Vanesa Rodriguez-Galindo Awarded the 2019 APS Publication Grant
Vanesa Rodriguez-Galindo has been awarded the 2019 Publication Grant from the Association of Print Scholars (APS) to support her forthcoming publication, Madrid on the Move: Feeling Modern and Visually Aware in the Nineteenth Century.
This book project examines illustrated print culture and the urban experience in nineteenth-century Spain. As Rodriguez-Galindo states, “It provides a fresh account of metropolitan modernity by looking beyond its canonical texts, artworks, and locations and exploring what being modern actually meant to people in their daily lives.” In doing so, the book explains the modern experience as part of a more fluid, global phenomenon. The funding supplied by the grant will provide resources to process photography and image permissions and travel to locate key sources in Madrid. The $2,000 award is funded by the Association of Print Scholars and through the generosity of C.G. Boerner and Harris Schrank, whom APS thanks for their support of the organization and its mission.
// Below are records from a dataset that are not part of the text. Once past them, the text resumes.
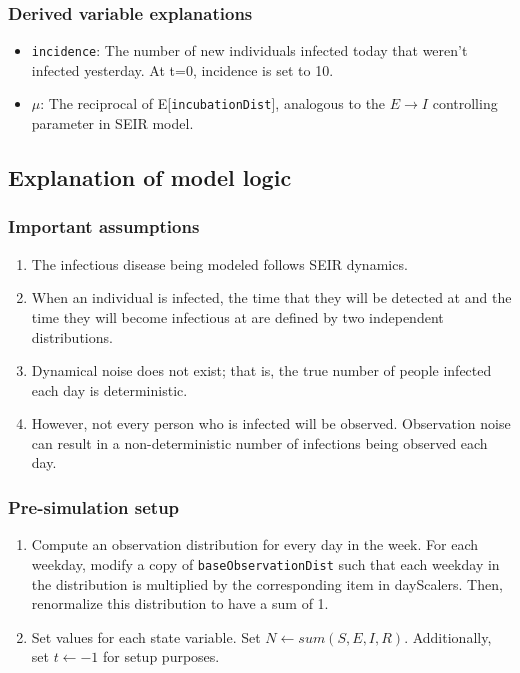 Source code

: \documentclass{article}
\newcommand{\code}[1]{\texttt{#1}}
\begin{document}
\subsubsection{Derived variable explanations}
\begin{itemize}
    \item \code{incidence}: The number of new individuals infected today that weren't infected yesterday. At t=0, incidence is set to 10.
    \item $\mu$: The reciprocal of E[\code{incubationDist}], analogous to the $E \rightarrow I$ controlling parameter in SEIR model.
\end{itemize}

\subsection{Explanation of model logic}

\subsubsection{Important assumptions}

\begin{enumerate}
	\item The infectious disease being modeled follows SEIR dynamics.
	\item When an individual is infected, the time that they will be detected at and the time they will become infectious at are defined by two independent distributions.
	\item Dynamical noise does not exist; that is, the true number of people infected each day is deterministic.  
	\item However, not every person who is infected will be observed. Observation noise can result in a non-deterministic number of infections being observed each day. 

\end{enumerate}

\subsubsection{Pre-simulation setup}

\begin{enumerate}
    \item Compute an observation distribution for every day in the week. For each weekday, modify a copy of \code{baseObservationDist} such that each weekday in the distribution is multiplied by the corresponding item in dayScalers. Then, renormalize this distribution to have a sum of 1.
    
    \item Set values for each state variable. Set $N \gets sum(S, E, I, R)$. Additionally, set $t \gets -1$ for setup purposes.

\end{enumerate}
\end{document}
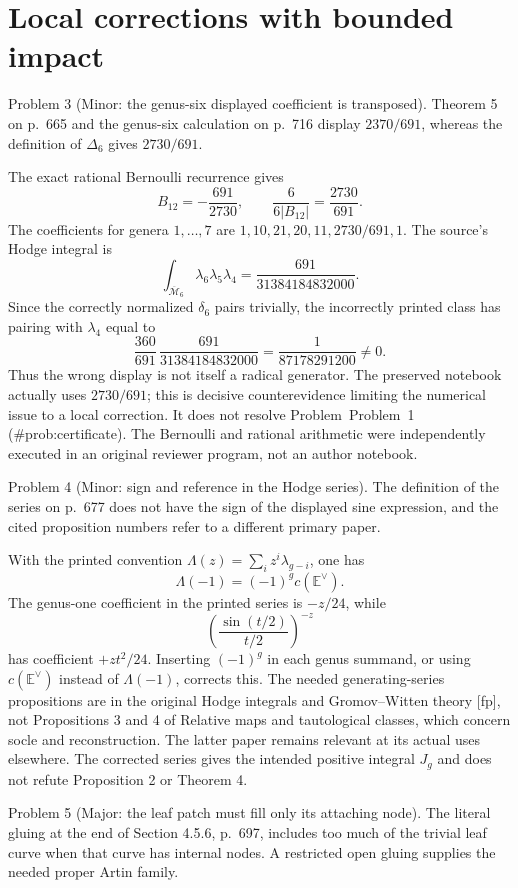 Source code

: \documentclass[10pt]{article}
\begin{document}
\section*{Local corrections with bounded impact}
Problem 3 (Minor: the genus-six displayed coefficient is transposed).  Theorem 5 on p. 665 and the genus-six calculation on p. 716 display \(2370/691\), whereas the definition of \(\Delta_6\) gives \(2730/691\).\par
The exact rational Bernoulli recurrence gives \[B_{12}=-\frac{691}{2730},\qquad
 \frac{6}{6|B_{12}|}=\frac{2730}{691}.\] The coefficients for genera \(1,\ldots,7\) are \(1,10,21,20,11,2730/691,1\). The source’s Hodge integral is \[\int_{\overline{\mathcal M}_6}\lambda_6\lambda_5\lambda_4
                  =\frac{691}{31384184832000}.\] Since the correctly normalized \(\delta_6\) pairs trivially, the incorrectly printed class has pairing with \(\lambda_4\) equal to \[\frac{360}{691}\,
 \frac{691}{31384184832000}
             =\frac{1}{87178291200}\ne0.\] Thus the wrong display is not itself a radical generator. The preserved notebook actually uses \(2730/691\); this is decisive counterevidence limiting the numerical issue to a local correction. It does not resolve Problem Problem 1 (\#prob:certificate). The Bernoulli and rational arithmetic were independently executed in an original reviewer program, not an author notebook.\par
Problem 4 (Minor: sign and reference in the Hodge series).  The definition of the series on p. 677 does not have the sign of the displayed sine expression, and the cited proposition numbers refer to a different primary paper.\par
With the printed convention \(\Lambda(z)=\sum_i z^i\lambda_{g-i}\), one has \[\Lambda(-1)=(-1)^g c(\mathbb E^\vee).\] The genus-one coefficient in the printed series is \(-z/24\), while \[\left(\frac{\sin(t/2)}{t/2}\right)^{-z}\] has coefficient \(+zt^2/24\). Inserting \((-1)^g\) in each genus summand, or using \(c(\mathbb E^\vee)\) instead of \(\Lambda(-1)\), corrects this. The needed generating-series propositions are in the original Hodge integrals and Gromov–Witten theory [fp], not Propositions 3 and 4 of Relative maps and tautological classes, which concern socle and reconstruction. The latter paper remains relevant at its actual uses elsewhere. The corrected series gives the intended positive integral \(J_g\) and does not refute Proposition 2 or Theorem 4.\par
Problem 5 (Major: the leaf patch must fill only its attaching node).  The literal gluing at the end of Section 4.5.6, p. 697, includes too much of the trivial leaf curve when that curve has internal nodes. A restricted open gluing supplies the needed proper Artin family.\par
\end{document}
The three jurors agreed that the proposal was clearly argued and that, in focusing on this untapped subject, Rodriguez-Galindo’s book would convey “what modernity meant to Spain, and not simply what it looked like” by drawing on print culture and “linking printmaking to everyday image making and dissemination.” APS would like to thank Katherine Manthorne, Professor of Art History, CUNY Graduate Center; Ann Shafer, Independent Curator, Baltimore; and Christopher Sokolowski, Paper Conservator for Special Collections in the Weissman Preservation Center, Harvard Library, for their diligence and generosity in reading the submissions.
Vanesa Rodriguez-Galindo is a cultural and visual historian teaching at Florida International University. She holds an MA in Metropolitan History from the Institute of Historical Research, University of London, and a PhD in History of Art from UNED, Madrid. She has been a Junior Research Fellow at the University of Westminster and a visiting scholar at the University of Zurich and University of Miami. Her research interests include illustrated print cultures in Spain and Latin America, transnationalism, and urban and women’s studies. Her research has been supported by the Spanish Ministry of Culture and has been recognized by the Association for Spanish and Portuguese Historical Studies.